Improve documentation for virtual functions #551

Merged
merged 20 commits into from
Oct 1, 2024

Conversation

pzehner
Copy link
Contributor

@pzehner pzehner commented Jul 9, 2024

This PR aims to deeply rework the documentation relative to virtual functions:

  • Removed mixed Cuda/Kokkos code;
  • Start from a serial example case;
  • Improve kokkos_malloc code: the documentation used Kokkos::kokkos_malloc in a way that couldn't compile. A static_cast was needed. In the same Slack discussion, it was suggested to use a more precise formulation (separate allocated memory and actual object);
  • Make the code more portable: only resort to Kokkos features;
  • Make examples easier to build: most examples were given as "pseudo-code", this was changed to actual code, with comments to explicit what is done;
  • List backends for which virtual functions in parallel region work;
  • Display a warning about the use of virtual functions in general at the beginning of the page; and
  • Fix typos.

- Fix typos
- Fix variable names
- Improve formulation for Complications and Fixes
- Improve kokkos_malloc code
@pzehner pzehner self-assigned this Jul 9, 2024
Copy link
Contributor

@ajpowelsnl ajpowelsnl left a comment

Choose a reason for hiding this comment

The reason will be displayed to describe this comment to others. Learn more.

This entry is rather confusing, not least of all because there's co-mingling of Kokkos and CUDA code. If the goal is to provide an explanation of virtual functions in Kokkos (and how to access them correctly from host and device), this entry takes the long way around the proverbial barn.

A few more suggestions:

  • Point users to a couple quality C++ resources on virtual functions (you already have one)
  • Remove "hybrid" code
  • Remove code that is intentionally incorrect
  • Focus on the correct Kokkos code (making sure the example will compile and run)
  • Brief explanation of why this works (i.e., Virtual Tables, Virtual pointers)
  • Maybe mention "pitfalls" to alert the reader to the fact that derived class methods on host and device, respectively, have strict access patterns, where one (host) cannot access the other (device)

@cedricchevalier19
Copy link
Member

This entry is rather confusing, not least of all because there's co-mingling of Kokkos and CUDA code. If the goal is to provide an explanation of virtual functions in Kokkos (and how to access them correctly from host and device), this entry takes the long way around the proverbial barn.

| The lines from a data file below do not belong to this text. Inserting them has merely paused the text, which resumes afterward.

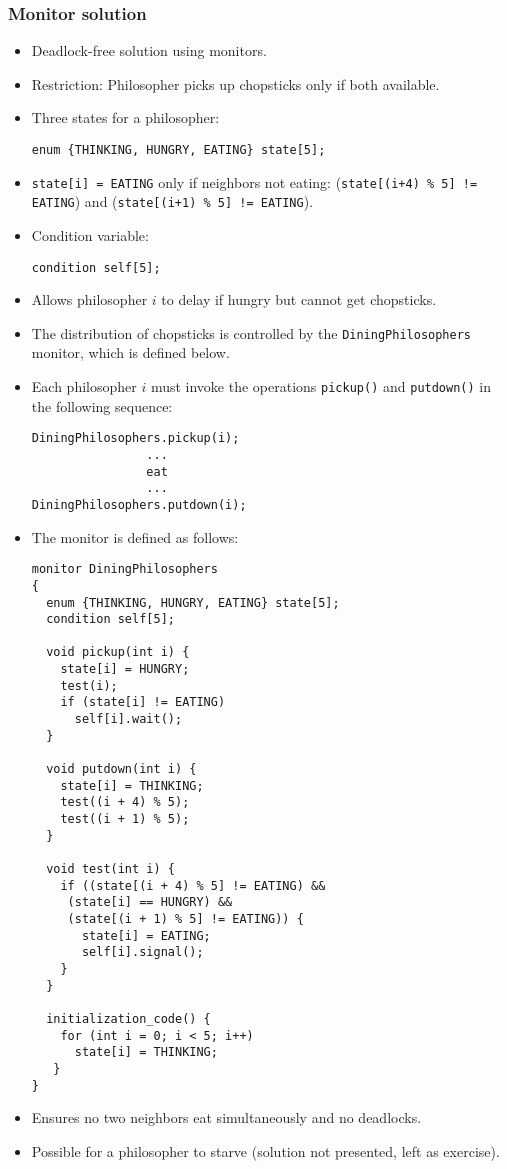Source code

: \begin{itemize}
    \subsubsection{Monitor solution}
    \begin{itemize}
        \item Deadlock-free solution using monitors.
        \item Restriction: Philosopher picks up chopsticks only if both available.
        \item Three states for a philosopher:
        \begin{verbatim}
enum {THINKING, HUNGRY, EATING} state[5];
\end{verbatim}
        \item \texttt{state[i] = EATING} only if neighbors not eating: (\texttt{state[(i+4) \% 5] != EATING}) and (\texttt{state[(i+1) \% 5] != EATING}).
        \item Condition variable:
        \begin{verbatim}
condition self[5];
\end{verbatim}
        \item Allows philosopher $i$ to delay if hungry but cannot get chopsticks.
        \item The distribution of chopsticks is controlled by the \texttt{DiningPhilosophers} monitor, which is defined below.
        \item Each philosopher $i$ must invoke the operations \texttt{pickup()} and \texttt{putdown()} in the following sequence:
        \begin{verbatim}
DiningPhilosophers.pickup(i);
                ...
                eat
                ...
DiningPhilosophers.putdown(i);
\end{verbatim}
        \item The monitor is defined as follows:
        \begin{verbatim}
monitor DiningPhilosophers
{
  enum {THINKING, HUNGRY, EATING} state[5];
  condition self[5];
 
  void pickup(int i) {
    state[i] = HUNGRY;
    test(i);
    if (state[i] != EATING)
      self[i].wait();
  }
 
  void putdown(int i) {
    state[i] = THINKING;
    test((i + 4) % 5);
    test((i + 1) % 5);
  }
 
  void test(int i) {
    if ((state[(i + 4) % 5] != EATING) &&
     (state[i] == HUNGRY) &&
     (state[(i + 1) % 5] != EATING)) {
       state[i] = EATING;
       self[i].signal();
    }
  }
 
  initialization_code() {
    for (int i = 0; i < 5; i++)
      state[i] = THINKING;
   }
}
        \end{verbatim}
        \item Ensures no two neighbors eat simultaneously and no deadlocks.
        \item Possible for a philosopher to starve (solution not presented, left as exercise).
    \end{itemize}
\end{itemize}

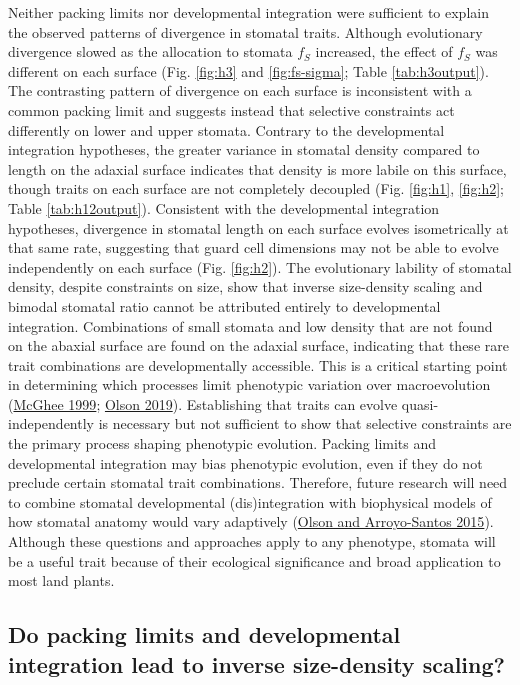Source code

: \documentclass[
  12pt,
]{article}
\begin{document}
Neither packing limits nor developmental integration were sufficient to explain the observed patterns of divergence in stomatal traits. Although evolutionary divergence slowed as the allocation to stomata \(f_S\) increased, the effect of \(f_S\) was different on each surface (Fig. \ref{fig:h3} and \ref{fig:fs-sigma}; Table \ref{tab:h3output}). The contrasting pattern of divergence on each surface is inconsistent with a common packing limit and suggests instead that selective constraints act differently on lower and upper stomata. Contrary to the developmental integration hypotheses, the greater variance in stomatal density compared to length on the adaxial surface indicates that density is more labile on this surface, though traits on each surface are not completely decoupled (Fig. \ref{fig:h1}, \ref{fig:h2}; Table \ref{tab:h12output}). Consistent with the developmental integration hypotheses, divergence in stomatal length on each surface evolves isometrically at that same rate, suggesting that guard cell dimensions may not be able to evolve independently on each surface (Fig. \ref{fig:h2}). The evolutionary lability of stomatal density, despite constraints on size, show that inverse size-density scaling and bimodal stomatal ratio cannot be attributed entirely to developmental integration. Combinations of small stomata and low density that are not found on the abaxial surface are found on the adaxial surface, indicating that these rare trait combinations are developmentally accessible. This is a critical starting point in determining which processes limit phenotypic variation over macroevolution (\protect\hyperlink{ref-mcghee_theoretical_1999}{McGhee 1999}; \protect\hyperlink{ref-olson_plant_2019}{Olson 2019}). Establishing that traits can evolve quasi-independently is necessary but not sufficient to show that selective constraints are the primary process shaping phenotypic evolution. Packing limits and developmental integration may bias phenotypic evolution, even if they do not preclude certain stomatal trait combinations. Therefore, future research will need to combine stomatal developmental (dis)integration with biophysical models of how stomatal anatomy would vary adaptively (\protect\hyperlink{ref-olson_how_2015}{Olson and Arroyo-Santos 2015}). Although these questions and approaches apply to any phenotype, stomata will be a useful trait because of their ecological significance and broad application to most land plants.

\hypertarget{do-packing-limits-and-developmental-integration-lead-to-inverse-size-density-scaling}{%
\subsection{Do packing limits and developmental integration lead to inverse size-density scaling?}\label{do-packing-limits-and-developmental-integration-lead-to-inverse-size-density-scaling}}
\end{document}
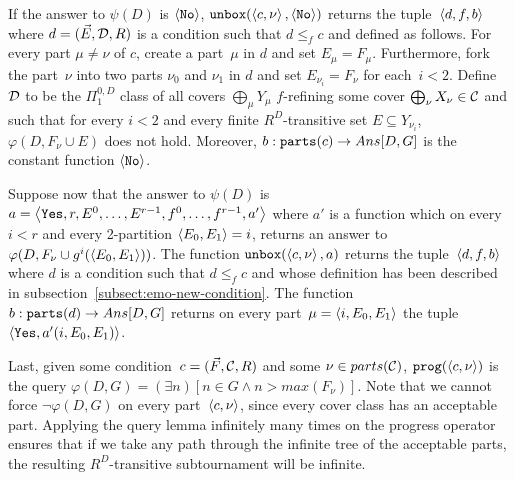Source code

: If the answer to $\psi(D)$ is $\left\langle \mathtt{No} \right\rangle$, $\mathtt{unbox}(\left\langle c,\nu \right\rangle, \left\langle \mathtt{No} \right\rangle)$ returns
the tuple~$\left\langle d, f, b \right\rangle$ where $d = (\vec{E}, \mathcal{D}, R)$ is a condition such that $d \leq_f c$
and defined as follows. For every part $\mu \neq \nu$ of $c$, create
a part~$\mu$ in $d$ and set $E_\mu = F_\mu$. Furthermore, fork the part~$\nu$ into two parts $\nu_0$
and $\nu_1$ in $d$ and set $E_{\nu_i} = F_\nu$ for each~$i < 2$. 
Define $\mathcal{D}$ to be the $\Pi^{0,D}_1$ class of all covers $\bigoplus_\mu Y_\mu$
$f$-refining some cover $\bigoplus_\nu X_\nu \in \mathcal{C}$ and such that for every $i < 2$
and every finite $R^D$-transitive set $E \subseteq Y_{\nu_i}$, $\varphi(D, F_\nu \cup E)$ does not hold.
Moreover, $b : \mathtt{parts}(c) \to \mathop{Ans}[D,G]$ is the constant function $\left\langle \mathtt{No} \right\rangle$.

Suppose now that the answer to $\psi(D)$ is $a = \left\langle \mathtt{Yes}, r, E^0, \dots, E^{r-1}, f^0, \dots, f^{r-1}, a' \right\rangle$
where $a'$ is a function which on every $i < r$ and every 2-partition $\left\langle E_0, E_1 \right\rangle = i$,
returns an answer to $\varphi(D, F_\nu \cup g^i(\left\langle E_0, E_1 \right\rangle))$.
The function $\mathtt{unbox}(\left\langle c,\nu \right\rangle, a)$ returns the tuple~$\left\langle d, f, b \right\rangle$ where $d$ is a condition such that $d \leq_f c$
and whose definition has been described in subsection~\ref{subsect:emo-new-condition}.
The function $b : \mathtt{parts}(d) \to \mathop{Ans}[D, G]$ returns on every part~$\mu = \left\langle i, E_0, E_1 \right\rangle$ 
the tuple $\left\langle \mathtt{Yes}, a'(i, E_0, E_1) \right\rangle$.

Last, given some condition~$c = (\vec{F}, \mathcal{C}, R)$ and some $\nu \in parts(\mathcal{C})$, 
$\mathtt{prog}(\left\langle c,\nu \right\rangle)$ is the query $\varphi(D, G) = (\exists n)[n \in G \wedge n > max(F_\nu)]$.
Note that we cannot force $\neg \varphi(D, G)$ on every part~$\left\langle c,\nu \right\rangle$,
since every cover class has an acceptable part. Applying the query lemma infinitely many times
on the progress operator ensures that if we take any path through the infinite tree of the acceptable parts,
the resulting $R^D$-transitive subtournament will be infinite.

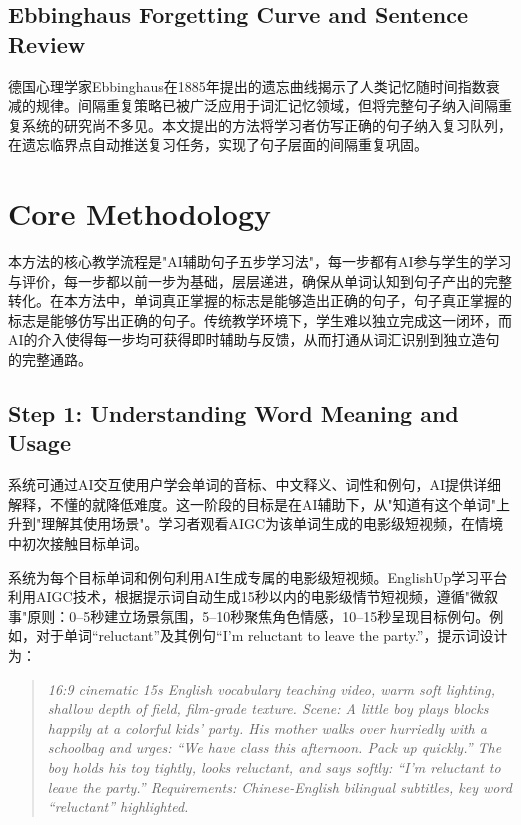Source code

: \documentclass[12pt,a4paper]{ctexart}
\begin{document}
\subsection{Ebbinghaus Forgetting Curve and Sentence Review}

德国心理学家Ebbinghaus在1885年提出的遗忘曲线揭示了人类记忆随时间指数衰减的规律\cite{ebbinghaus1885memory}。间隔重复策略已被广泛应用于词汇记忆领域，但将完整句子纳入间隔重复系统的研究尚不多见。本文提出的方法将学习者仿写正确的句子纳入复习队列，在遗忘临界点自动推送复习任务，实现了句子层面的间隔重复巩固。


\section{Core Methodology}  %

本方法的核心教学流程是"AI辅助句子五步学习法"，每一步都有AI参与学生的学习与评价，每一步都以前一步为基础，层层递进，确保从单词认知到句子产出的完整转化。在本方法中，单词真正掌握的标志是能够造出正确的句子，句子真正掌握的标志是能够仿写出正确的句子。传统教学环境下，学生难以独立完成这一闭环，而AI的介入使得每一步均可获得即时辅助与反馈，从而打通从词汇识别到独立造句的完整通路。

\subsection{Step 1: Understanding Word Meaning and Usage}
系统可通过AI交互使用户学会单词的音标、中文释义、词性和例句，AI提供详细解释，不懂的就降低难度。这一阶段的目标是在AI辅助下，从"知道有这个单词"上升到"理解其使用场景"。学习者观看AIGC为该单词生成的电影级短视频，在情境中初次接触目标单词。

系统为每个目标单词和例句利用AI生成专属的电影级短视频。EnglishUp学习平台利用AIGC技术，根据提示词自动生成15秒以内的电影级情节短视频，遵循"微叙事"原则：0--5秒建立场景氛围，5--10秒聚焦角色情感，10--15秒呈现目标例句。例如，对于单词``reluctant''及其例句``I'm reluctant to leave the party.''，提示词设计为：

\begin{quote}\small
\textit{16:9 cinematic 15s English vocabulary teaching video, warm soft lighting, shallow depth of field, film-grade texture. Scene: A little boy plays blocks happily at a colorful kids' party. His mother walks over hurriedly with a schoolbag and urges: ``We have class this afternoon. Pack up quickly.'' The boy holds his toy tightly, looks reluctant, and says softly: ``I'm reluctant to leave the party.'' Requirements: Chinese-English bilingual subtitles, key word ``reluctant'' highlighted.}
\end{quote}
\end{document}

I think @pzehner's goal was to update the page to make the examples work. However, I agree with @ajpowelsnl that this page is quite complicated to read, and I do not think the middle section with explicit Cuda code is very appealing to a Kokkos user.

More generally, do we want to advertise using virtual functions on GPU?

@JBludau
Copy link
Contributor

JBludau commented Jul 12, 2024

More generally, do we want to advertise using virtual functions on GPU?

I would prefer not advising the use of virtual functions on GPUs. But I had the feeling, the page did show how it can be done while expressing the difficulties that this brings to the table in quite a neutral tone

@pzehner
Copy link
Contributor Author

pzehner commented Jul 16, 2024

This entry is rather confusing, not least of all because there's co-mingling of Kokkos and CUDA code. If the goal is to provide an explanation of virtual functions in Kokkos (and how to access them correctly from host and device), this entry takes the long way around the proverbial barn.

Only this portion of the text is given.